離婚後の生活費

離婚しても相手から生活費を貰える??

離婚しても相手の生活を維持するために費用を支払わなければいけないの?

question:離婚後も相手から生活費は貰えるの?

私の友人が離婚をしたのですが、離婚した際の条件などを聞いてみると、慰謝料と財産分与に加えて、離婚した後の生活費も元夫に全額ではないものの一定額を毎月負担してもらっているので生活には困ることはないと話していました。

私の感覚では離婚した後の生活費までなぜ相手が負担するのだろうと疑問に思ってしまったのですが、どのような夫婦でも相手から離婚後の生活費を負担してほしいといった要求をすることはできるのでしょうか?

answer:離婚後に配偶者の生活を保証する義務はありません

友人は元夫から離婚後も生活費を負担してもらっているようですが、原則的に離婚後も生活費を相手方に負担してもらえるような権利は法律では規定されていません。

そもそも離婚をして法律上も関係ない人(他人)になって以降も元配偶者(夫または妻)の生活の面倒まで見なければいけないといった義務は課されてはいないのです。

ただ、日本では扶養的財産分与という考え方が存在しているので、その制度については理解しておきましょう。
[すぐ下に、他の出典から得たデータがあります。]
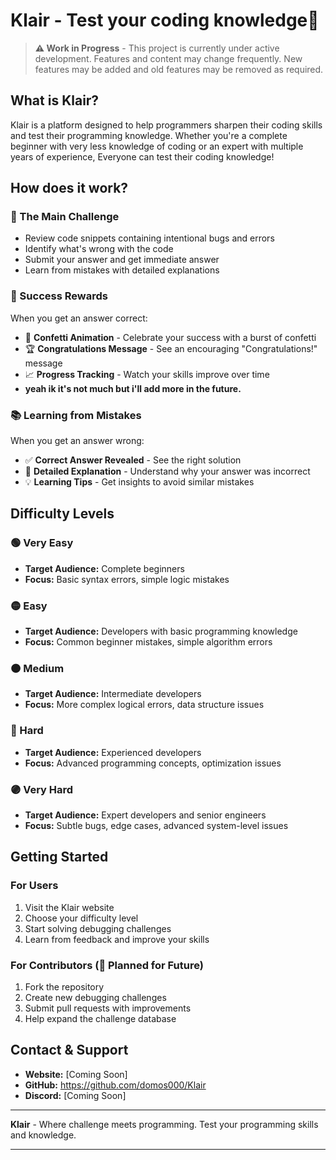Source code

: # Klair -  Test your coding knowledge🚀

> **⚠️ Work in Progress** - This project is currently under active development. Features and content may change frequently. New features may be added and old features may be removed as required.

## What is Klair?

Klair is a platform designed to help programmers sharpen their coding skills and test their programming knowledge. Whether you're a complete beginner with very less knowledge of coding or an expert with multiple years of experience, Everyone can test their coding knowledge!

## How does it work?

### 🎯 The Main Challenge
- Review code snippets containing intentional bugs and errors
- Identify what's wrong with the code
- Submit your answer and get immediate answer
- Learn from mistakes with detailed explanations

### 🎉 Success Rewards
When you get an answer correct:
- 🎊 **Confetti Animation** - Celebrate your success with a burst of confetti
- 🏆 **Congratulations Message** - See an encouraging "Congratulations!" message
- 📈 **Progress Tracking** - Watch your skills improve over time
- **yeah ik it's not much but i'll add more in the future.**

### 📚 Learning from Mistakes
When you get an answer wrong:
- ✅ **Correct Answer Revealed** - See the right solution
- 📝 **Detailed Explanation** - Understand why your answer was incorrect
- 💡 **Learning Tips** - Get insights to avoid similar mistakes

## Difficulty Levels

### 🟢 Very Easy
- **Target Audience:** Complete beginners
- **Focus:** Basic syntax errors, simple logic mistakes

### 🟡 Easy
- **Target Audience:** Developers with basic programming knowledge
- **Focus:** Common beginner mistakes, simple algorithm errors

### 🟠 Medium
- **Target Audience:** Intermediate developers
- **Focus:** More complex logical errors, data structure issues

### 🔴 Hard
- **Target Audience:** Experienced developers
- **Focus:** Advanced programming concepts, optimization issues

### 🟣 Very Hard
- **Target Audience:** Expert developers and senior engineers
- **Focus:** Subtle bugs, edge cases, advanced system-level issues

## Getting Started

### For Users
1. Visit the Klair website
2. Choose your difficulty level
3. Start solving debugging challenges
4. Learn from feedback and improve your skills

### For Contributors (🚧 Planned for Future)
1. Fork the repository
2. Create new debugging challenges
3. Submit pull requests with improvements
4. Help expand the challenge database

## Contact & Support

- **Website:** [Coming Soon]
- **GitHub:** https://github.com/domos000/Klair
- **Discord:** [Coming Soon]

---

**Klair** - Where challenge meets programming. Test your programming skills and knowledge.

---
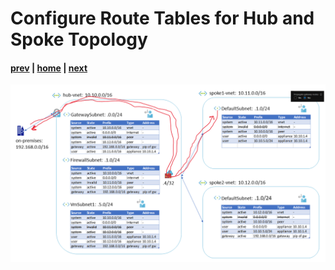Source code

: # Configure Route Tables for Hub and Spoke Topology

#### [prev](./29.md) | [home](../welcome.md) | [next](./31.md)

![slide 30](../png/configure-route-tables-for-hub-and-spoke-topology/30.png)
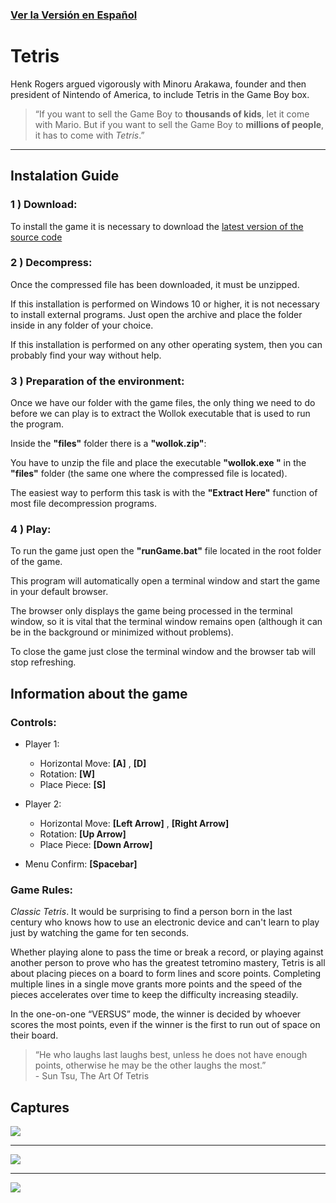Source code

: ### [Ver la Versión en Español](./LEEME.md)

# Tetris

Henk Rogers argued vigorously with Minoru Arakawa, founder and then president of Nintendo of America, to include Tetris in the Game Boy box.

> “If you want to sell the Game Boy to **thousands of kids**, let it come with Mario. But if you want to sell the Game Boy to **millions of people**, it has to come with *Tetris*.”

___

## Instalation Guide
### **1 ) Download:**

To install the game it is necessary to download the [latest version of the source code](https://github.com/Tressand/Tetris-Wollok/releases/latest)

### **2 ) Decompress:**
Once the compressed file has been downloaded, it must be unzipped.

If this installation is performed on Windows 10 or higher, it is not necessary to install external programs. Just open the archive and place the folder inside in any folder of your choice.

If this installation is performed on any other operating system, then you can probably find your way without help.

### **3 ) Preparation of the environment:**

Once we have our folder with the game files, the only thing we need to do before we can play is to extract the Wollok executable that is used to run the program.

Inside the **"files"** folder there is a **"wollok.zip"**:

You have to unzip the file and place the executable **"wollok.exe "** in the **"files"** folder (the same one where the compressed file is located).

The easiest way to perform this task is with the **"Extract Here"** function of most file decompression programs.

### **4 ) Play:**
To run the game just open the **"runGame.bat"** file located in the root folder of the game.

This program will automatically open a terminal window and start the game in your default browser.

The browser only displays the game being processed in the terminal window, so it is vital that the terminal window remains open (although it can be in the background or minimized without problems).

To close the game just close the terminal window and the browser tab will stop refreshing.

## Information about the game

### Controls:
- Player 1:
  - Horizontal Move: **[A]** , **[D]**
  - Rotation: **[W]**
  - Place Piece: **[S]**

- Player 2:
  - Horizontal Move: **[Left Arrow]** , **[Right Arrow]**
  - Rotation: **[Up Arrow]**
  - Place Piece: **[Down Arrow]**

- Menu Confirm: **[Spacebar]**

### Game Rules:
*Classic Tetris*. It would be surprising to find a person born in the last century who knows how to use an electronic device and can't learn to play just by watching the game for ten seconds.

Whether playing alone to pass the time or break a record, or playing against another person to prove who has the greatest tetromino mastery, Tetris is all about placing pieces on a board to form lines and score points. Completing multiple lines in a single move grants more points and the speed of the pieces accelerates over time to keep the difficulty increasing steadily.

In the one-on-one “VERSUS” mode, the winner is decided by whoever scores the most points, even if the winner is the first to run out of space on their board.

> “He who laughs last laughs best, unless he does not have enough points, otherwise he may be the other laughs the most.”   
> \- Sun Tsu, The Art Of Tetris

## Captures

<img src="https://i.imgur.com/F0Cgzaw.png"/>

___

<img src="https://i.imgur.com/ARiQvVz.png"/>

___

<img src="https://i.imgur.com/clpvSXf.png"/>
扶養的財産分与というのは配偶者(夫または妻)に働けるだけの能力がないのであれば、配偶者が金銭的に自立して自分で生活していけるまでの期間に限定して扶養するという考え方で、その期間の生活費を融通するというものになります。

注意するべき点としては、扶養的財産分与は法律でしなければいけないと決められているものではないということですから、相手には義務はないということです。

あくまでも生活費を負担してくれる相手の好意の元に成り立っているものだということを忘れないでいてください。
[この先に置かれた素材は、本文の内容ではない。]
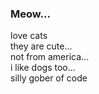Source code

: ### Meow...
love cats<br>
they are cute...<br>
not from america...<br>
i like dogs too...<br>
silly gober of code<br>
離婚の際に高い確率で発生する慰謝料や財産分与と異なって、話し合いで折り合いがつかないということで裁判所に調停を申し立てたとしても、よほど特別な事情があると裁判所が判断しないかぎりは、扶養的財産分与を認めてくれることはあまりないことも理解しておきましょう。

これまでに認められた例

ここではいくつか少ないですが扶養的財産分与が認められたケースを挙げておきます。

①離婚した場合が高齢であり、妻がこれまで専業主婦であった場合で、離婚原因が夫にあるにもかかわらず、財産分与の金額がほとんどなく、とても生活ができるような状態ではない。

②統合失調症などを含めた精神障害者手帳を発行してもらわなければいけないほどの重い精神疾患で、離婚後の生活の目途が全く立たないような場合。

上記のようなケースでは扶養的財産分与が認められたこともあるようですが、あくまでもレアケースであるということは理解しておくようにしてください。